わたふぁ

アンダーテイカー 葬る男と4つの事件のわたふぁのレビュー・感想・評価

3.7
“葬儀屋”を意味する「アンダーテイカー」という邦題も不親切ですし、
パッケージとサブタイトルからして金田一少年の事件簿みたいなミステリーなのかと思ったら、クラッシュやマグノリアのようなわりと上質な「群像劇」だったのですが、どういうこと。
エディ人気の便乗商法にせよ、良品を発掘したならリリースの最後まで責任をもって仕事してほしい。作品が不憫です。
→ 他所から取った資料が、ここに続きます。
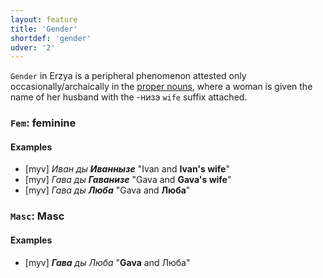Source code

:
 ```yaml
---
layout: feature
title: 'Gender'
shortdef: 'gender'
udver: '2'
---
```


`Gender` in Erzya is a peripheral phenomenon attested only occasionally/archaically in the [proper nouns](myv-pos/PROPN), where a woman is given the name of her husband with the -низэ `wife` suffix attached.

### <a name="Fem">`Fem`</a>: feminine

#### Examples

* [myv] _Иван ды <b>Иваннызе</b>_ "Ivan and <b>Ivan's wife</b>"
* [myv] _Гава ды <b>Гаванизе</b>_ "Gava and <b>Gava's wife</b>"
* [myv] _Гава ды <b>Люба</b>_ "Gava and <b>Люба</b>"

### <a name="Masc">`Masc`</a>: Masc

#### Examples

* [myv] _<b>Гава</b> ды Люба_ "<b>Gava</b> and Люба"


<!-- Interlanguage links updated St lis 3 20:58:21 CET 2021 -->
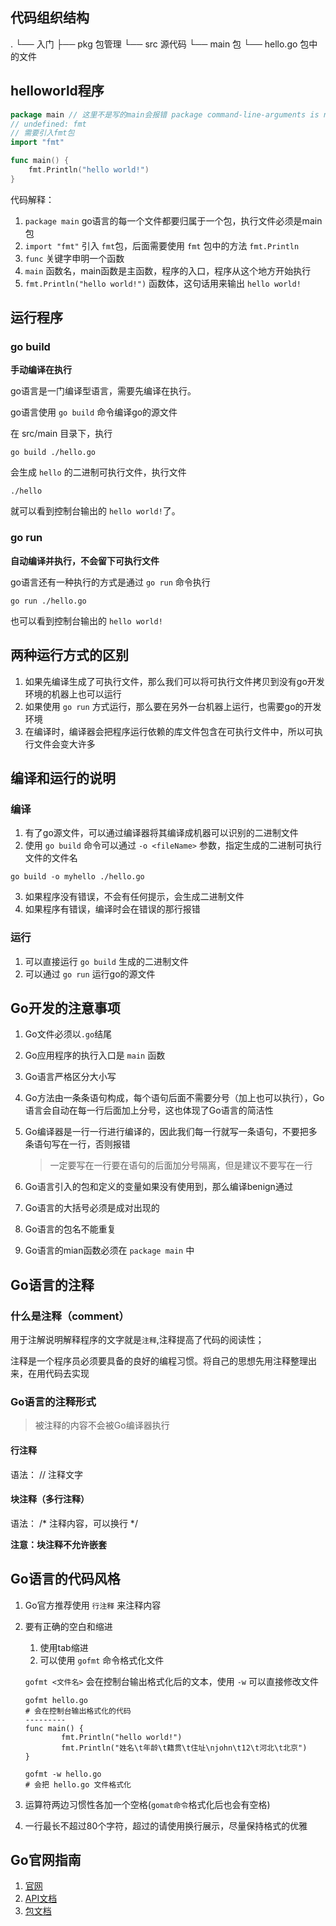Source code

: ## 代码组织结构

.
└── 入门
    ├── pkg      包管理
    └── src        源代码
        └── main 包
            └── hello.go 包中的文件

## helloworld程序

```go
package main // 这里不是写的main会报错 package command-line-arguments is not a main package 
// undefined: fmt
// 需要引入fmt包
import "fmt" 

func main() {
	fmt.Println("hello world!")
}
```

代码解释：

1. `package main`  go语言的每一个文件都要归属于一个包，执行文件必须是main包
2. `import "fmt"` 引入 `fmt`包，后面需要使用 `fmt` 包中的方法 `fmt.Println`
3. `func` 关键字申明一个函数
4. `main` 函数名，main函数是主函数，程序的入口，程序从这个地方开始执行
5. `fmt.Println("hello world!")` 函数体，这句话用来输出 `hello world!`

## 运行程序

### go build

**手动编译在执行**

go语言是一门编译型语言，需要先编译在执行。

go语言使用 `go build` 命令编译go的源文件

在 src/main 目录下，执行

```shell
go build ./hello.go 
```

会生成 `hello` 的二进制可执行文件，执行文件

```shell
./hello
```

就可以看到控制台输出的 `hello world!`了。

### go run

**自动编译并执行，不会留下可执行文件**

go语言还有一种执行的方式是通过 `go run` 命令执行

```shell
go run ./hello.go 
```

也可以看到控制台输出的 `hello world!`

## 两种运行方式的区别

1. 如果先编译生成了可执行文件，那么我们可以将可执行文件拷贝到没有go开发环境的机器上也可以运行
2. 如果使用 `go run` 方式运行，那么要在另外一台机器上运行，也需要go的开发环境
3. 在编译时，编译器会把程序运行依赖的库文件包含在可执行文件中，所以可执行文件会变大许多

## 编译和运行的说明

### 编译

1. 有了go源文件，可以通过编译器将其编译成机器可以识别的二进制文件
2. 使用 `go build` 命令可以通过 `-o <fileName>` 参数，指定生成的二进制可执行文件的文件名

```shell
go build -o myhello ./hello.go 
```

3. 如果程序没有错误，不会有任何提示，会生成二进制文件
4. 如果程序有错误，编译时会在错误的那行报错

### 运行

1. 可以直接运行 `go build` 生成的二进制文件
2. 可以通过 `go run` 运行go的源文件

## Go开发的注意事项

1. Go文件必须以`.go`结尾

2. Go应用程序的执行入口是 `main` 函数

3. Go语言严格区分大小写

4. Go方法由一条条语句构成，每个语句后面不需要分号（加上也可以执行），Go语言会自动在每一行后面加上分号，这也体现了Go语言的简洁性

5. Go编译器是一行一行进行编译的，因此我们每一行就写一条语句，不要把多条语句写在一行，否则报错

   > 一定要写在一行要在语句的后面加分号隔离，但是建议不要写在一行

6. Go语言引入的包和定义的变量如果没有使用到，那么编译benign通过
7. Go语言的大括号必须是成对出现的
8. Go语言的包名不能重复
9. Go语言的mian函数必须在 `package main` 中

## Go语言的注释

### 什么是注释（comment）

用于注解说明解释程序的文字就是`注释`,注释提高了代码的阅读性；

注释是一个程序员必须要具备的良好的编程习惯。将自己的思想先用注释整理出来，在用代码去实现

### Go语言的注释形式

>  被注释的内容不会被Go编译器执行

#### 行注释

语法： // 注释文字

#### 块注释（多行注释）

语法： /* 注释内容，可以换行 */

**注意：块注释不允许嵌套**

## Go语言的代码风格

1. Go官方推荐使用 `行注释` 来注释内容

2. 要有正确的空白和缩进

   1. 使用tab缩进
   2. 可以使用 `gofmt` 命令格式化文件

   `gofmt <文件名>` 会在控制台输出格式化后的文本，使用 `-w` 可以直接修改文件

   ```shell
   gofmt hello.go 
   # 会在控制台输出格式化的代码
   ---------
   func main() {
           fmt.Println("hello world!")
           fmt.Println("姓名\t年龄\t籍贯\t住址\njohn\t12\t河北\t北京")
   }
   ```

   ```shell
   gofmt -w hello.go
   # 会把 hello.go 文件格式化
   ```

3. 运算符两边习惯性各加一个空格(`gomat命令`格式化后也会有空格)

4. 一行最长不超过80个字符，超过的请使用换行展示，尽量保持格式的优雅

## Go官网指南

1. [官网](https://golang.org/)
2. [API文档](https://tour.go-zh.org/welcome/1)
3. [包文档](https://pkg.go.dev/std)



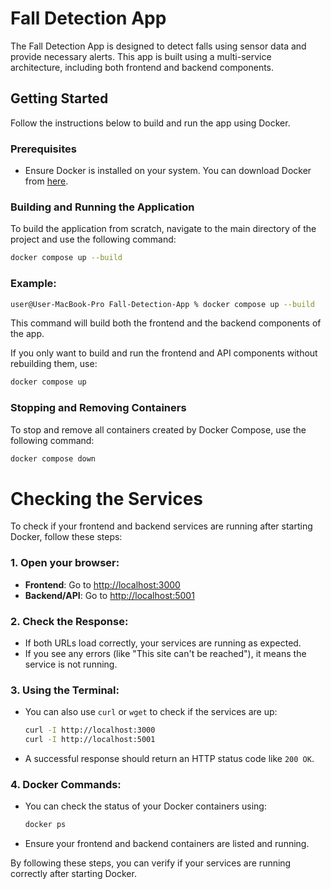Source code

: # Fall Detection App

The Fall Detection App is designed to detect falls using sensor data and provide necessary alerts. This app is built using a multi-service architecture, including both frontend and backend components.

## Getting Started

Follow the instructions below to build and run the app using Docker.

### Prerequisites

- Ensure Docker is installed on your system. You can download Docker from [here](https://www.docker.com/products/docker-desktop).

### Building and Running the Application

To build the application from scratch, navigate to the main directory of the project and use the following command:

```bash
docker compose up --build
```

### Example:

```bash
user@User-MacBook-Pro Fall-Detection-App % docker compose up --build
```
This command will build both the frontend and the backend components of the app.

If you only want to build and run the frontend and API components without rebuilding them, use:

```bash
docker compose up
```

### Stopping and Removing Containers
To stop and remove all containers created by Docker Compose, use the following command:

```bash
docker compose down
```
# Checking the Services

To check if your frontend and backend services are running after starting Docker, follow these steps:

### 1. Open your browser:
- **Frontend**: Go to [http://localhost:3000](http://localhost:3000)
- **Backend/API**: Go to [http://localhost:5001](http://localhost:5001)

### 2. Check the Response:
- If both URLs load correctly, your services are running as expected.
- If you see any errors (like "This site can't be reached"), it means the service is not running.

### 3. Using the Terminal:
- You can also use `curl` or `wget` to check if the services are up:
  ```bash
  curl -I http://localhost:3000
  curl -I http://localhost:5001
  ```
- A successful response should return an HTTP status code like `200 OK`.

### 4. Docker Commands:
- You can check the status of your Docker containers using:
  ```bash
  docker ps
  ```
- Ensure your frontend and backend containers are listed and running.

By following these steps, you can verify if your services are running correctly after starting Docker.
売り方でミスリードするのは犯罪に等しいことぞ、と憤りすら感じます。

葬儀屋を営む青年、
植物状態の息子をもつストリッパー、
自殺願望に苛まれている男、
25年の刑期を終えて出所したばかりの初老の男。
4人の男女が交差する、“死”にまつわるヒューマンドラマ。

“お金”そして“実らぬ愛”も大きなテーマとしてあり、社会の底辺で暮らす人々の生きにくさが切実に描かれている。

息苦しいような、じめっとぬめっとした場末感に満ちた画面の中で、透き通るように美しいジェシカ・ビールと若き日のエディくんがきらきらと輝いて見えました。